Chinese loans leave African sovereignty “unscathed,” argued a report Thursday in the state-owned Global Times newspaper, arguing that it’s Western — not Chinese — institutions that are exploiting capital-starved African countries.

The assertions were made as Chinese Foreign Minister Wang Yi held talks Thursday with top North African and Middle East diplomats to discuss increased Chinese investment on the continent. Beijing is pressing a westward expansion of its ambitious “One Belt, One Road” initiative after spending hundreds of billions of dollars on infrastructure projects in recent years in Asia, Africa and Eastern Europe.

U.S. officials say the initiative has positive aspects but caution that China is also using it to buy access to resources wherever it can, particularly in oil- and mineral-rich developing nations throughout Africa.

In March, then-Secretary of State Rex W. Tillerson traveled to Africa and met with leaders in Chad, Djibouti, Ethiopia, Kenya and Nigeria, making China’s growing influence on the continent a core focus of his trip.

U.S. officials have faulted China for offering up easy access and questionable financial loans to several African countries in exchange for access to their resources.

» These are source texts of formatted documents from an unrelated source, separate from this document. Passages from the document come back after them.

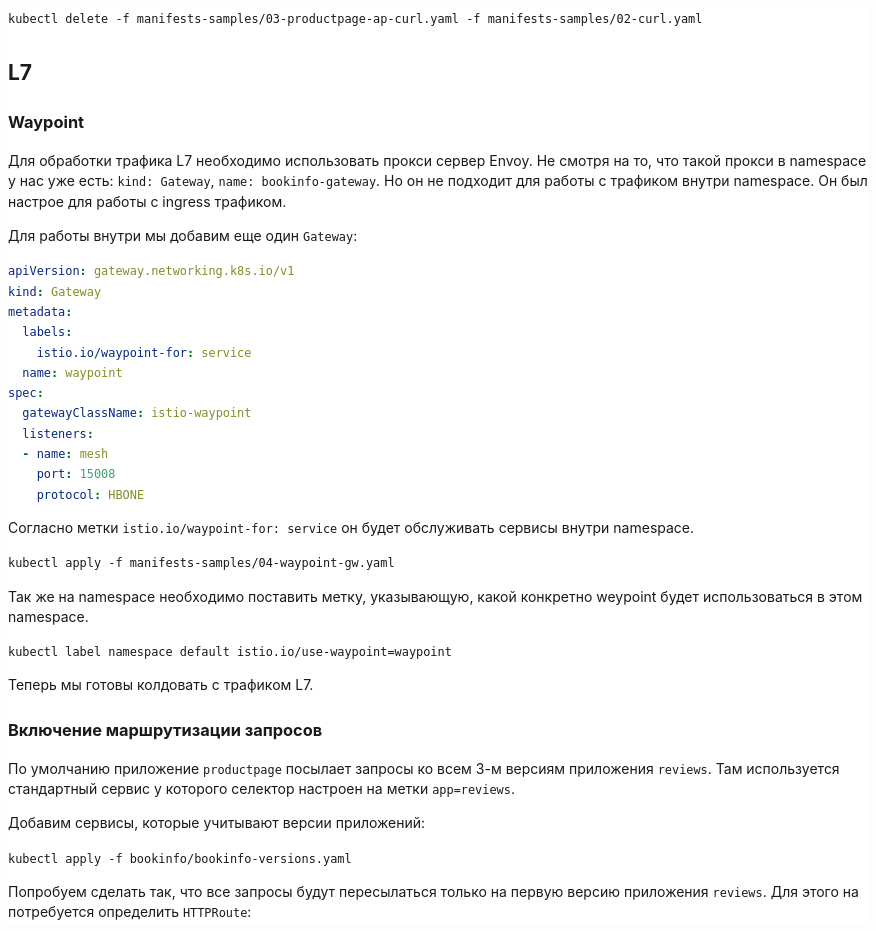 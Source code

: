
 ```shell
kubectl delete -f manifests-samples/03-productpage-ap-curl.yaml -f manifests-samples/02-curl.yaml
```

## L7

### Waypoint

Для обработки трафика L7 необходимо использовать прокси сервер Envoy. Не смотря на то, что такой прокси в namespace у нас уже есть: `kind: Gateway`, `name: bookinfo-gateway`. Но он не подходит для работы с трафиком внутри namespace. Он был настрое для работы с ingress трафиком.

Для работы внутри мы добавим еще один `Gateway`:

```yaml
apiVersion: gateway.networking.k8s.io/v1
kind: Gateway
metadata:
  labels:
    istio.io/waypoint-for: service
  name: waypoint
spec:
  gatewayClassName: istio-waypoint
  listeners:
  - name: mesh
    port: 15008
    protocol: HBONE
```

Согласно метки `istio.io/waypoint-for: service` он будет обслуживать сервисы внутри namespace.

```shell
kubectl apply -f manifests-samples/04-waypoint-gw.yaml
```

Так же на namespace необходимо поставить метку, указывающую, какой конкретно weypoint будет использоваться в этом namespace.

```shell
kubectl label namespace default istio.io/use-waypoint=waypoint
```

Теперь мы готовы колдовать с трафиком L7.

### Включение маршрутизации запросов

По умолчанию приложение `productpage` посылает запросы ко всем 3-м версиям приложения `reviews`. Там используется стандартный сервис у которого селектор настроен на метки `app=reviews`.

Добавим сервисы, которые учитывают версии приложений:

```shell
kubectl apply -f bookinfo/bookinfo-versions.yaml
```

Попробуем сделать так, что все запросы будут пересылаться только на первую версию приложения `reviews`. Для этого на потребуется определить `HTTPRoute`:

“A lot of countries in southern Africa and parts of the east and west are having anywhere from 50 percent to, in one case, 200 percent of GDP debt,” one State Department official, speaking on background, said in March. “Fifty percent are probably Chinese loans, and that’s really not acceptable, and that’s an area that we really need to address and focus on.”

Principal Deputy Assistant Secretary of State Alice G. Wells more recently expressed concern about China’s One Belt, One Road initiative in an interview, arguing that the initiative “lacks transparency and sustainability” and is saddling some nations with “predatory debt.”

The Global Times article Thursday took issue with a recent CNN report on an analysis by Harvard University scholars that claimed Beijing has targeted more than a dozen nations with “debtbook diplomacy” designed to gain political leverage.

“This phrase ’debtbook diplomacy’ shows the West is nervous of China-Africa cooperation,” Chinese analyst Wang Yiwei told the Global Times.

“’Debtbook diplomacy’ is what [Western powers] did to Africa for decades, but now China is actually helping African nations rid themselves of ’the debt trap’ set by the West,” said Mr. Wang, who heads the Institute of International Affairs at Renmin University of China in Beijing.

“Western countries wanted Africa to become their raw materials supplier while maintaining their postcolonial influence over the continent,” he said, arguing that China is now helping the nations move toward self-reliance and industrialization and has never forced African countries to accept loans on large infrastructure projects beyond those countries’ ability to pay.

The article said Western powers and international financial institutions hold more African debt than anyone else, citing Chinese and U.S. data to claim that Chinese loans worth some $114 billion to Africa from 2000 to 2016 account for about 1.8 percent of the continent’s total external debt. The World Bank and International Monetary Fund, by contrast, own roughly 36 percent of African debt.

Despite criticizing China’s lending, U.S. officials say the U.S. and Chinese competition in Africa is complex and that the Trump administration wants Beijing to contribute to the continent’s overall development.

“We have a lot of areas and issues that we’re in conflict, but the issue comes in is that we’re trying to find the areas where we can build some type of support and cooperation that will be to the betterment of Africa,” a State Department official said in March. “China builds things we don’t construct.”